Requirement >>
Your task is to transcribe all the entries exactly, excluding pictures.
################
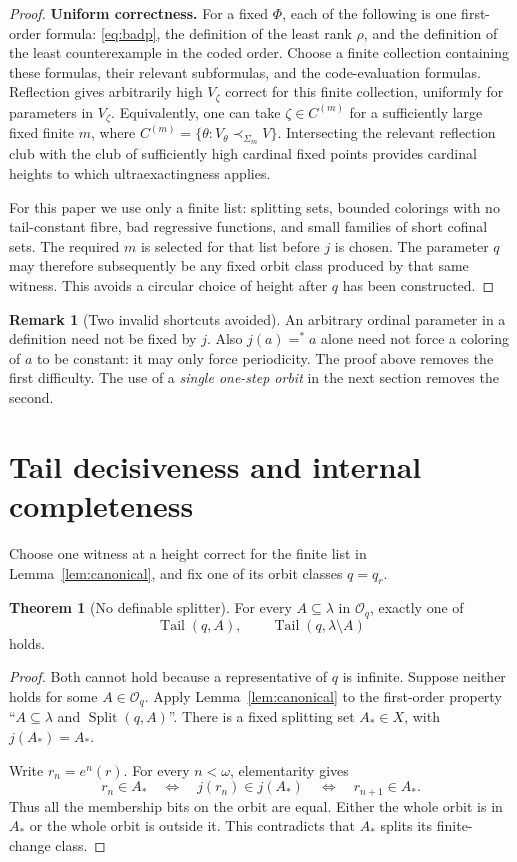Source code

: \documentclass[11pt,letterpaper]{article}
\theoremstyle{definition}
\newtheorem{theorem}[definition]{Theorem}
\newtheorem{remark}[definition]{Remark}
\numberwithin{equation}{section}
\newcommand{\Tail}{\operatorname{Tail}}
\newcommand{\Split}{\operatorname{Split}}
\begin{document}
\begin{proof}
\textbf{Uniform correctness.}
For a fixed $\Phi$, each of the following is one first-order formula: \eqref{eq:badp}, the definition of the least rank $\rho$, and the definition of the least counterexample in the coded order. Choose a finite collection containing these formulas, their relevant subformulas, and the code-evaluation formulas. Reflection gives arbitrarily high $V_\zeta$ correct for this finite collection, uniformly for parameters in $V_\zeta$. Equivalently, one can take $\zeta\in C^{(m)}$ for a sufficiently large fixed finite $m$, where $C^{(m)}=\{\theta:V_\theta\prec_{\Sigma_m}V\}$. Intersecting the relevant reflection club with the club of sufficiently high cardinal fixed points provides cardinal heights to which ultraexactingness applies.

For this paper we use only a finite list: splitting sets, bounded colorings with no tail-constant fibre, bad regressive functions, and small families of short cofinal sets. The required $m$ is selected for that list before $j$ is chosen. The parameter $q$ may therefore subsequently be any fixed orbit class produced by that same witness. This avoids a circular choice of height after $q$ has been constructed.
\end{proof}

\begin{remark}[Two invalid shortcuts avoided]
An arbitrary ordinal parameter in a definition need not be fixed by $j$. Also $j(a)=^*a$ alone need not force a coloring of $a$ to be constant: it may only force periodicity. The proof above removes the first difficulty. The use of a \emph{single one-step orbit} in the next section removes the second.
\end{remark}

\section{Tail decisiveness and internal completeness}\label{sec:ultrafilters}

Choose one witness at a height correct for the finite list in Lemma~\ref{lem:canonical}, and fix one of its orbit classes $q=q_r$.

\begin{theorem}[No definable splitter]\label{thm:nosplit}
For every $A\subseteq\lambda$ in $\mathcal O_q$, exactly one of
\[
 \Tail(q,A),\qquad \Tail(q,\lambda\setminus A)
\]
holds.
\end{theorem}

\begin{proof}
Both cannot hold because a representative of $q$ is infinite. Suppose neither holds for some $A\in\mathcal O_q$. Apply Lemma~\ref{lem:canonical} to the first-order property ``$A\subseteq\lambda$ and $\Split(q,A)$''. There is a fixed splitting set $A_*\in X$, with $j(A_*)=A_*$.

Write $r_n=e^n(r)$. For every $n<\omega$, elementarity gives
\[
 r_n\in A_*
 \quad\Longleftrightarrow\quad j(r_n)\in j(A_*)
 \quad\Longleftrightarrow\quad r_{n+1}\in A_*.
\]
Thus all the membership bits on the orbit are equal. Either the whole orbit is in $A_*$ or the whole orbit is outside it. This contradicts that $A_*$ splits its finite-change class.
\end{proof}
\end{document}
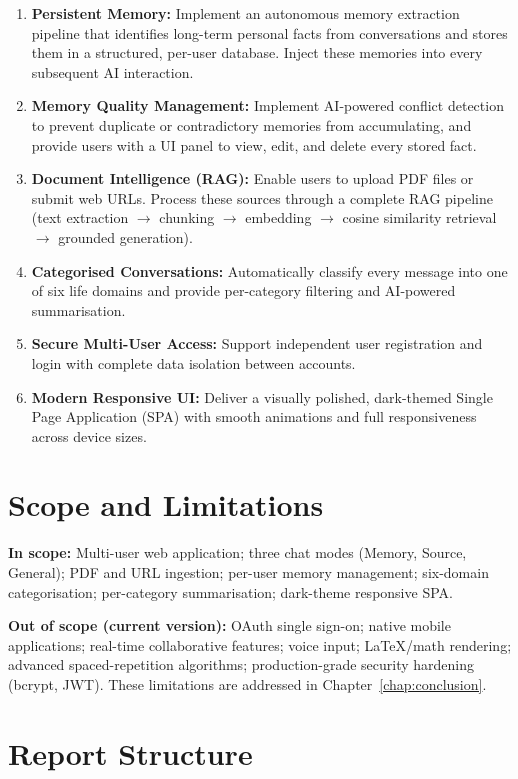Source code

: \documentclass[12pt,a4paper]{report}
\begin{document}
\begin{enumerate}
  \item \textbf{Persistent Memory:} Implement an autonomous memory extraction pipeline that identifies long-term personal facts from conversations and stores them in a structured, per-user database. Inject these memories into every subsequent AI interaction.
  \item \textbf{Memory Quality Management:} Implement AI-powered conflict detection to prevent duplicate or contradictory memories from accumulating, and provide users with a UI panel to view, edit, and delete every stored fact.
  \item \textbf{Document Intelligence (RAG):} Enable users to upload PDF files or submit web URLs. Process these sources through a complete RAG pipeline (text extraction $\rightarrow$ chunking $\rightarrow$ embedding $\rightarrow$ cosine similarity retrieval $\rightarrow$ grounded generation).
  \item \textbf{Categorised Conversations:} Automatically classify every message into one of six life domains and provide per-category filtering and AI-powered summarisation.
  \item \textbf{Secure Multi-User Access:} Support independent user registration and login with complete data isolation between accounts.
  \item \textbf{Modern Responsive UI:} Deliver a visually polished, dark-themed Single Page Application (SPA) with smooth animations and full responsiveness across device sizes.
\end{enumerate}

\section{Scope and Limitations}

\textbf{In scope:} Multi-user web application; three chat modes (Memory, Source, General); PDF and URL ingestion; per-user memory management; six-domain categorisation; per-category summarisation; dark-theme responsive SPA.

\textbf{Out of scope (current version):} OAuth single sign-on; native mobile applications; real-time collaborative features; voice input; LaTeX/math rendering; advanced spaced-repetition algorithms; production-grade security hardening (bcrypt, JWT). These limitations are addressed in Chapter~\ref{chap:conclusion}.

\section{Report Structure}
\end{document}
################
Solution to the exercise >>
Source code

: \documentclass[11pt,letterpaper]{article}
\theoremstyle{definition}
\newtheorem{theorem}[definition]{Theorem}
\newtheorem{remark}[definition]{Remark}
\numberwithin{equation}{section}
\newcommand{\Tail}{\operatorname{Tail}}
\newcommand{\Split}{\operatorname{Split}}
\begin{document}
\begin{proof}
\textbf{Uniform correctness.}
For a fixed $\Phi$, each of the following is one first-order formula: \eqref{eq:badp}, the definition of the least rank $\rho$, and the definition of the least counterexample in the coded order. Choose a finite collection containing these formulas, their relevant subformulas, and the code-evaluation formulas. Reflection gives arbitrarily high $V_\zeta$ correct for this finite collection, uniformly for parameters in $V_\zeta$. Equivalently, one can take $\zeta\in C^{(m)}$ for a sufficiently large fixed finite $m$, where $C^{(m)}=\{\theta:V_\theta\prec_{\Sigma_m}V\}$. Intersecting the relevant reflection club with the club of sufficiently high cardinal fixed points provides cardinal heights to which ultraexactingness applies.

For this paper we use only a finite list: splitting sets, bounded colorings with no tail-constant fibre, bad regressive functions, and small families of short cofinal sets. The required $m$ is selected for that list before $j$ is chosen. The parameter $q$ may therefore subsequently be any fixed orbit class produced by that same witness. This avoids a circular choice of height after $q$ has been constructed.
\end{proof}

\begin{remark}[Two invalid shortcuts avoided]
An arbitrary ordinal parameter in a definition need not be fixed by $j$. Also $j(a)=^*a$ alone need not force a coloring of $a$ to be constant: it may only force periodicity. The proof above removes the first difficulty. The use of a \emph{single one-step orbit} in the next section removes the second.
\end{remark}

\section{Tail decisiveness and internal completeness}\label{sec:ultrafilters}

Choose one witness at a height correct for the finite list in Lemma~\ref{lem:canonical}, and fix one of its orbit classes $q=q_r$.

\begin{theorem}[No definable splitter]\label{thm:nosplit}
For every $A\subseteq\lambda$ in $\mathcal O_q$, exactly one of
\[
 \Tail(q,A),\qquad \Tail(q,\lambda\setminus A)
\]
holds.
\end{theorem}

\begin{proof}
Both cannot hold because a representative of $q$ is infinite. Suppose neither holds for some $A\in\mathcal O_q$. Apply Lemma~\ref{lem:canonical} to the first-order property ``$A\subseteq\lambda$ and $\Split(q,A)$''. There is a fixed splitting set $A_*\in X$, with $j(A_*)=A_*$.

Write $r_n=e^n(r)$. For every $n<\omega$, elementarity gives
\[
 r_n\in A_*
 \quad\Longleftrightarrow\quad j(r_n)\in j(A_*)
 \quad\Longleftrightarrow\quad r_{n+1}\in A_*.
\]
Thus all the membership bits on the orbit are equal. Either the whole orbit is in $A_*$ or the whole orbit is outside it. This contradicts that $A_*$ splits its finite-change class.
\end{proof}
\end{document}
Source code

: \documentclass[12pt,a4paper]{report}
\begin{document}
\begin{enumerate}
  \item \textbf{Persistent Memory:} Implement an autonomous memory extraction pipeline that identifies long-term personal facts from conversations and stores them in a structured, per-user database. Inject these memories into every subsequent AI interaction.
  \item \textbf{Memory Quality Management:} Implement AI-powered conflict detection to prevent duplicate or contradictory memories from accumulating, and provide users with a UI panel to view, edit, and delete every stored fact.
  \item \textbf{Document Intelligence (RAG):} Enable users to upload PDF files or submit web URLs. Process these sources through a complete RAG pipeline (text extraction $\rightarrow$ chunking $\rightarrow$ embedding $\rightarrow$ cosine similarity retrieval $\rightarrow$ grounded generation).
  \item \textbf{Categorised Conversations:} Automatically classify every message into one of six life domains and provide per-category filtering and AI-powered summarisation.
  \item \textbf{Secure Multi-User Access:} Support independent user registration and login with complete data isolation between accounts.
  \item \textbf{Modern Responsive UI:} Deliver a visually polished, dark-themed Single Page Application (SPA) with smooth animations and full responsiveness across device sizes.
\end{enumerate}

\section{Scope and Limitations}

\textbf{In scope:} Multi-user web application; three chat modes (Memory, Source, General); PDF and URL ingestion; per-user memory management; six-domain categorisation; per-category summarisation; dark-theme responsive SPA.

\textbf{Out of scope (current version):} OAuth single sign-on; native mobile applications; real-time collaborative features; voice input; LaTeX/math rendering; advanced spaced-repetition algorithms; production-grade security hardening (bcrypt, JWT). These limitations are addressed in Chapter~\ref{chap:conclusion}.

\section{Report Structure}
\end{document}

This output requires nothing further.